- Born: 1852 Rock Island, Illinois, U.S.
- Died: August 9, 1911 (aged 58–59) New York City, New York, U.S.
- Known for: Landscape painting

= Charles Graham (artist) =

American painter and illustrator (1852–1911)

Charles S. Graham (1852 – August 9, 1911) was an American artist whose work featured in nearly every issue of Harper's Weekly from 1880 to 1893. During this period he was one of the most well-known artists in the United States.

==Biography==
Charles S. Graham was born in Rock Island, Illinois in 1852. In the early 1870s, he worked as a topographer for the Northern Pacific Railway in Idaho and Montana. Despite receiving no formal training as an artist, he was hired as a scenic artist for Hooley's Theater in Chicago. He then continued this work at several theaters in New York City.
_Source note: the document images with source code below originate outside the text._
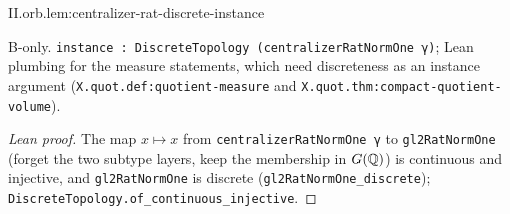 \begin{lemma}
\bonly
{}
\end{lemma}
\begin{tfformal}{II.orb.lem:centralizer-rat-discrete-instance}
\begin{tffidelity}
B-only. \texttt{instance : DiscreteTopology (centralizerRatNormOne γ)}; Lean plumbing for the measure statements, which need discreteness as an instance argument (\texttt{X.quot.def:quotient-measure} and \texttt{X.quot.thm:compact-quotient-volume}).
\end{tffidelity}
\end{tfformal}
\begin{proof}[Lean proof]
The map $x\mapsto x$ from \texttt{centralizerRatNormOne γ} to \texttt{gl2RatNormOne} (forget the two subtype layers, keep the membership in $G(\mathbb{Q})$) is continuous and injective, and \texttt{gl2RatNormOne} is discrete (\texttt{gl2RatNormOne\_discrete}); \texttt{DiscreteTopology.of\_continuous\_injective}.
\end{proof}

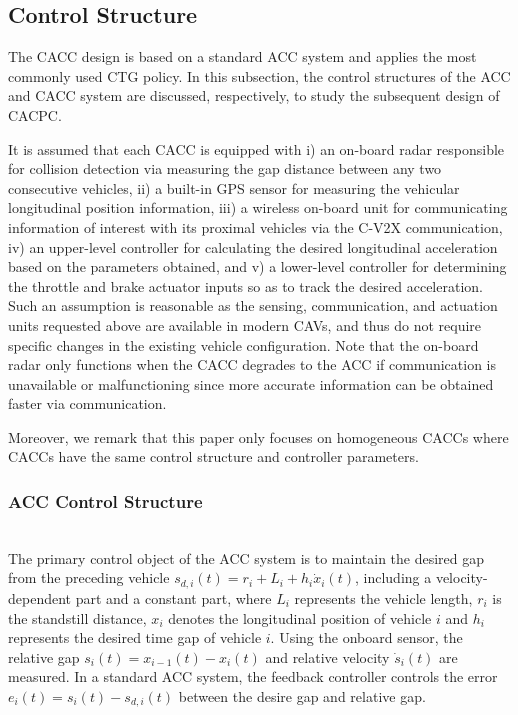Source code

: \documentclass[journal]{IEEEtran}
\begin{document}
\subsection{Control Structure}
\label{Section 2.3}
The CACC design is based on a standard ACC system and applies the most commonly used CTG policy. In this subsection, the control structures of the ACC and CACC system are discussed, respectively, to study the subsequent design of CACPC.

It is assumed that each CACC is equipped with i) an on-board radar responsible for collision detection via measuring the gap distance between any two consecutive vehicles, ii) a built-in GPS sensor for measuring the vehicular longitudinal position information, iii) a wireless on-board unit for communicating information of interest with its proximal vehicles via the C-V2X communication, iv) an upper-level controller for calculating the desired longitudinal acceleration based on the parameters obtained, and v) a lower-level controller for determining the throttle and brake actuator inputs so as to track the desired acceleration. Such an assumption is reasonable as the sensing, communication, and actuation units requested above are available in modern CAVs, and thus do not require specific changes in the existing vehicle configuration. Note that the on-board radar only functions when the CACC degrades to the ACC if communication is unavailable or malfunctioning since more accurate information can be obtained faster via communication.

Moreover, we remark that this paper only focuses on homogeneous CACCs where CACCs have the same control structure and controller parameters.


\subsubsection{ACC Control Structure}
\label{Section 2.3.1}
~\\

The primary control object of the ACC system is to maintain the desired gap from the preceding vehicle $s_{d, i}(t)=r_{i}+L_{i}+h_{i} \dot{x}_{i}(t)$, including a velocity-dependent part and a constant part, where $L_i$ represents the vehicle length, $r_i$ is the standstill distance, $x_i$ denotes the longitudinal position of vehicle $i$ and $h_i$ represents the desired time gap of vehicle $i$. Using the onboard sensor, the relative gap $s_{i}(t)=x_{i-1}(t)-x_{i}(t)$ and relative velocity $\dot{s}_{i} (t)$ are measured. In a standard ACC system, the feedback controller controls the error $e_{i}(t)=s_{i}(t)-s_{d, i}(t)$ between the desire gap and relative gap.
\end{document}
Around 1877, he joined Harper & Brothers and became an illustrator for Harper's Weekly, touring and illustrating the American West. He toured the Southern United States in 1886, illustrating a series of articles for Harper's on the New South. In 1892, he became a freelancer, though he continued to contribute to Harper's, along with The Century Magazine, Collier's and the New York Herald. Around this time his method shifted from pencil drawing and watercolor painting to oil painting. He was designated the official artist of the World's Columbian Exposition in Chicago in 1893. Graham died in New York City on August 9, 1911.